Saved data entries:
_ _ _ _

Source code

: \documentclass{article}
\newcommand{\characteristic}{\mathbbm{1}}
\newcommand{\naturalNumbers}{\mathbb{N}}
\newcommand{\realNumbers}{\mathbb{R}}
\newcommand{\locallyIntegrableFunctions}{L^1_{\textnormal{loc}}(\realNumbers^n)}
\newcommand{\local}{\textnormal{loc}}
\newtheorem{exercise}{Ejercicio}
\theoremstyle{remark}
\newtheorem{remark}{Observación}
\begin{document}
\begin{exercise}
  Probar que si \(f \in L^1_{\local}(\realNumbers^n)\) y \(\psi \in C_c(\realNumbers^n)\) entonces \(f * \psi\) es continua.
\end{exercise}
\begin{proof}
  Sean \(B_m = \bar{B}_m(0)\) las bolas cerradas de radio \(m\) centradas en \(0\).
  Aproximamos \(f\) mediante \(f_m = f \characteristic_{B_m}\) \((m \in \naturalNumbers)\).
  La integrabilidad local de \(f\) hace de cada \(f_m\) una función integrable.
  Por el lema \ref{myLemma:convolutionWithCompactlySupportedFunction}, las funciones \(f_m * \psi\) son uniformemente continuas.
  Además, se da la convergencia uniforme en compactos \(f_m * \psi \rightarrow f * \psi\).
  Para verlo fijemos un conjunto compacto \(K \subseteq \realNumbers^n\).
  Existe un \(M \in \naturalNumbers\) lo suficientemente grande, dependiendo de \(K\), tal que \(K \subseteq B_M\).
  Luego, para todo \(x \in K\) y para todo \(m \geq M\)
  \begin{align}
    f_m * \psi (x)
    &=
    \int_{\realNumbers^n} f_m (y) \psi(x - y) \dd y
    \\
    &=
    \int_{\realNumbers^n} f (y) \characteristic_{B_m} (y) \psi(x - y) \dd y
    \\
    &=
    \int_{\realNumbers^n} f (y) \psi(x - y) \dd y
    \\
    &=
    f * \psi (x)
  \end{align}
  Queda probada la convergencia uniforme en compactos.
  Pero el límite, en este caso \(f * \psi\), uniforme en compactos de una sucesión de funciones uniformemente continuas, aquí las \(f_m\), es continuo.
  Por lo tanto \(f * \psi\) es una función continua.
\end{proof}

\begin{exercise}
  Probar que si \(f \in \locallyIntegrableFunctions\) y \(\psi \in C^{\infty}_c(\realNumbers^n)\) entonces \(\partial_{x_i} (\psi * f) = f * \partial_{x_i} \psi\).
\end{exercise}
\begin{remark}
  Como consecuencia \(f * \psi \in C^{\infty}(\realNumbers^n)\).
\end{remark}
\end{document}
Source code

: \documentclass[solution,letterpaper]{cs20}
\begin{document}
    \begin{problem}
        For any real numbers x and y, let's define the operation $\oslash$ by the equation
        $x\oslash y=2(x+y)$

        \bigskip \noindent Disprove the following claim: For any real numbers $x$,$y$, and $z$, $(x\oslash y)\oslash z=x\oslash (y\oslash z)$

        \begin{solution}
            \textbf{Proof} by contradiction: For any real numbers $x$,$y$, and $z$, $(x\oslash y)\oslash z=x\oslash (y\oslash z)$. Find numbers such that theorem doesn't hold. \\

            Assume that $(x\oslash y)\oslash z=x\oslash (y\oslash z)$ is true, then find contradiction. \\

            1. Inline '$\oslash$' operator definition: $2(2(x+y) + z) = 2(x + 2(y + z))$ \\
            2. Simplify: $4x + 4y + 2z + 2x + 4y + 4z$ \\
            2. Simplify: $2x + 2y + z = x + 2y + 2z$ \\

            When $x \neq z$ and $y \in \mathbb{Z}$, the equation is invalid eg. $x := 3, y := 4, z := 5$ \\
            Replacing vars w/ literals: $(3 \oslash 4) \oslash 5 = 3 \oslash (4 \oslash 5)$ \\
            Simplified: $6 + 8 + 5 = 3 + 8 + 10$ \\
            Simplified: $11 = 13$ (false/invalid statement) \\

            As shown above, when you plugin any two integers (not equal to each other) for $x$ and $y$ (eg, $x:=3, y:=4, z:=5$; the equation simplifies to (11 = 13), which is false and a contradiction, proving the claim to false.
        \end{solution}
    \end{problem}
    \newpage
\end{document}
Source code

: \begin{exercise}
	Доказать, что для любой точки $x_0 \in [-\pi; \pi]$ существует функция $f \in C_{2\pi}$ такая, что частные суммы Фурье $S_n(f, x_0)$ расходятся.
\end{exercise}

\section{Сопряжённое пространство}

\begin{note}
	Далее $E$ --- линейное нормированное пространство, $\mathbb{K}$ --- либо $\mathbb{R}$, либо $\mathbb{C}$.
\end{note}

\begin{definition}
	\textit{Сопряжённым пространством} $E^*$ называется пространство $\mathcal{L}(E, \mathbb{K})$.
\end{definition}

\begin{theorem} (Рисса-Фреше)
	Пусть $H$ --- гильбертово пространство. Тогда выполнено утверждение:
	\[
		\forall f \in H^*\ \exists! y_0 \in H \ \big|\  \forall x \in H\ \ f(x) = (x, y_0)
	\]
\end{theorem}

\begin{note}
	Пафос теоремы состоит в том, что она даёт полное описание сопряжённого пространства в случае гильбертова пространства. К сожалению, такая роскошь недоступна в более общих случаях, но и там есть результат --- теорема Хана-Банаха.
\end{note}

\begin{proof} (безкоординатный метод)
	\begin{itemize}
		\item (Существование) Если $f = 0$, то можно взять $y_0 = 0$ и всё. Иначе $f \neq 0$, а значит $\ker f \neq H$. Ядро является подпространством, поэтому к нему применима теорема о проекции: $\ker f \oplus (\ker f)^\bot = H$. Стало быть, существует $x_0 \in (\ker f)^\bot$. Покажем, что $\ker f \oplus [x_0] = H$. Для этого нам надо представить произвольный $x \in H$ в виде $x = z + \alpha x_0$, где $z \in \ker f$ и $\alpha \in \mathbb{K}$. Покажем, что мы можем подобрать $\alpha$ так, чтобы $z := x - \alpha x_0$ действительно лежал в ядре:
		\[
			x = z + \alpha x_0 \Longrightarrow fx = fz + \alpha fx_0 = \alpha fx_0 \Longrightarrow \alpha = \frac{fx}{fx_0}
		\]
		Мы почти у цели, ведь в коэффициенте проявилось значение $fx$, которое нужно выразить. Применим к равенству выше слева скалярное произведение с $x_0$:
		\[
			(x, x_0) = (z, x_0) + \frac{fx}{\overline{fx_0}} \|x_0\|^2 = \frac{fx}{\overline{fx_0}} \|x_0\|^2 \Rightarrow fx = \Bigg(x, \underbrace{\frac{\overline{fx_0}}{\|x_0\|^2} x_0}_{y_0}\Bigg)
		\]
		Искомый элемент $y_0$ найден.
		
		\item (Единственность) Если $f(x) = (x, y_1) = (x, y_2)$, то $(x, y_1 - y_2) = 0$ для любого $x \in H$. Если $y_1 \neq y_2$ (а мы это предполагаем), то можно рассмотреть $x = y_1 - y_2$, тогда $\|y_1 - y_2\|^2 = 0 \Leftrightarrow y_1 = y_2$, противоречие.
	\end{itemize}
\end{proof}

_ _ _ _

▶ **REQUIRED ACTION**: Check each line of the data above, and please copy the ones in which the string "compactos" occurs.

▶ **FINISHED TASK**:
  Además, se da la convergencia uniforme en compactos \(f_m * \psi \rightarrow f * \psi\).
  Queda probada la convergencia uniforme en compactos.
  Pero el límite, en este caso \(f * \psi\), uniforme en compactos de una sucesión de funciones uniformemente continuas, aquí las \(f_m\), es continuo.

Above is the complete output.